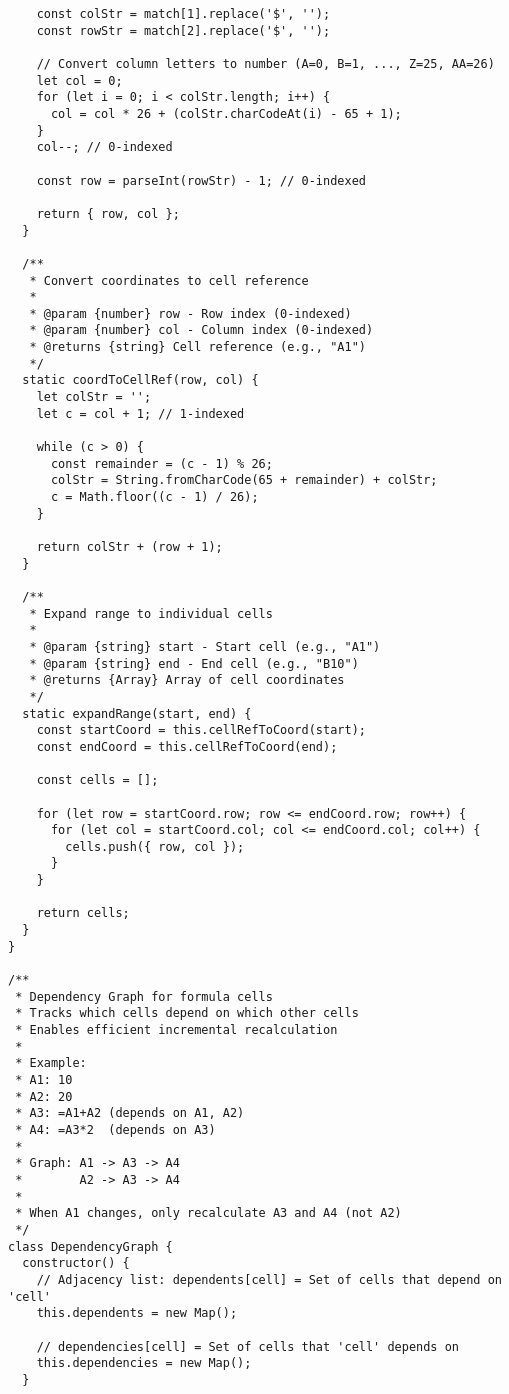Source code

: \documentclass[11pt]{article}
\begin{document}
\begin{verbatim}
    const colStr = match[1].replace('$', '');
    const rowStr = match[2].replace('$', '');
    
    // Convert column letters to number (A=0, B=1, ..., Z=25, AA=26)
    let col = 0;
    for (let i = 0; i < colStr.length; i++) {
      col = col * 26 + (colStr.charCodeAt(i) - 65 + 1);
    }
    col--; // 0-indexed
    
    const row = parseInt(rowStr) - 1; // 0-indexed
    
    return { row, col };
  }
  
  /**
   * Convert coordinates to cell reference
   * 
   * @param {number} row - Row index (0-indexed)
   * @param {number} col - Column index (0-indexed)
   * @returns {string} Cell reference (e.g., "A1")
   */
  static coordToCellRef(row, col) {
    let colStr = '';
    let c = col + 1; // 1-indexed
    
    while (c > 0) {
      const remainder = (c - 1) % 26;
      colStr = String.fromCharCode(65 + remainder) + colStr;
      c = Math.floor((c - 1) / 26);
    }
    
    return colStr + (row + 1);
  }
  
  /**
   * Expand range to individual cells
   * 
   * @param {string} start - Start cell (e.g., "A1")
   * @param {string} end - End cell (e.g., "B10")
   * @returns {Array} Array of cell coordinates
   */
  static expandRange(start, end) {
    const startCoord = this.cellRefToCoord(start);
    const endCoord = this.cellRefToCoord(end);
    
    const cells = [];
    
    for (let row = startCoord.row; row <= endCoord.row; row++) {
      for (let col = startCoord.col; col <= endCoord.col; col++) {
        cells.push({ row, col });
      }
    }
    
    return cells;
  }
}

/**
 * Dependency Graph for formula cells
 * Tracks which cells depend on which other cells
 * Enables efficient incremental recalculation
 * 
 * Example:
 * A1: 10
 * A2: 20
 * A3: =A1+A2 (depends on A1, A2)
 * A4: =A3*2  (depends on A3)
 * 
 * Graph: A1 -> A3 -> A4
 *        A2 -> A3 -> A4
 * 
 * When A1 changes, only recalculate A3 and A4 (not A2)
 */
class DependencyGraph {
  constructor() {
    // Adjacency list: dependents[cell] = Set of cells that depend on 'cell'
    this.dependents = new Map();
    
    // dependencies[cell] = Set of cells that 'cell' depends on
    this.dependencies = new Map();
  }
  

\end{verbatim}
\end{document}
====
▶ **Exercise description**: Copy out the listing exactly as it stands, but not the pictures.

▶ **Answer for the task**:
Source code

: \documentclass[11pt]{article}
\begin{document}
\begin{verbatim}
    const colStr = match[1].replace('$', '');
    const rowStr = match[2].replace('$', '');
    
    // Convert column letters to number (A=0, B=1, ..., Z=25, AA=26)
    let col = 0;
    for (let i = 0; i < colStr.length; i++) {
      col = col * 26 + (colStr.charCodeAt(i) - 65 + 1);
    }
    col--; // 0-indexed
    
    const row = parseInt(rowStr) - 1; // 0-indexed
    
    return { row, col };
  }
  
  /**
   * Convert coordinates to cell reference
   * 
   * @param {number} row - Row index (0-indexed)
   * @param {number} col - Column index (0-indexed)
   * @returns {string} Cell reference (e.g., "A1")
   */
  static coordToCellRef(row, col) {
    let colStr = '';
    let c = col + 1; // 1-indexed
    
    while (c > 0) {
      const remainder = (c - 1) % 26;
      colStr = String.fromCharCode(65 + remainder) + colStr;
      c = Math.floor((c - 1) / 26);
    }
    
    return colStr + (row + 1);
  }
  
  /**
   * Expand range to individual cells
   * 
   * @param {string} start - Start cell (e.g., "A1")
   * @param {string} end - End cell (e.g., "B10")
   * @returns {Array} Array of cell coordinates
   */
  static expandRange(start, end) {
    const startCoord = this.cellRefToCoord(start);
    const endCoord = this.cellRefToCoord(end);
    
    const cells = [];
    
    for (let row = startCoord.row; row <= endCoord.row; row++) {
      for (let col = startCoord.col; col <= endCoord.col; col++) {
        cells.push({ row, col });
      }
    }
    
    return cells;
  }
}

/**
 * Dependency Graph for formula cells
 * Tracks which cells depend on which other cells
 * Enables efficient incremental recalculation
 * 
 * Example:
 * A1: 10
 * A2: 20
 * A3: =A1+A2 (depends on A1, A2)
 * A4: =A3*2  (depends on A3)
 * 
 * Graph: A1 -> A3 -> A4
 *        A2 -> A3 -> A4
 * 
 * When A1 changes, only recalculate A3 and A4 (not A2)
 */
class DependencyGraph {
  constructor() {
    // Adjacency list: dependents[cell] = Set of cells that depend on 'cell'
    this.dependents = new Map();
    
    // dependencies[cell] = Set of cells that 'cell' depends on
    this.dependencies = new Map();
  }
  

\end{verbatim}
\end{document}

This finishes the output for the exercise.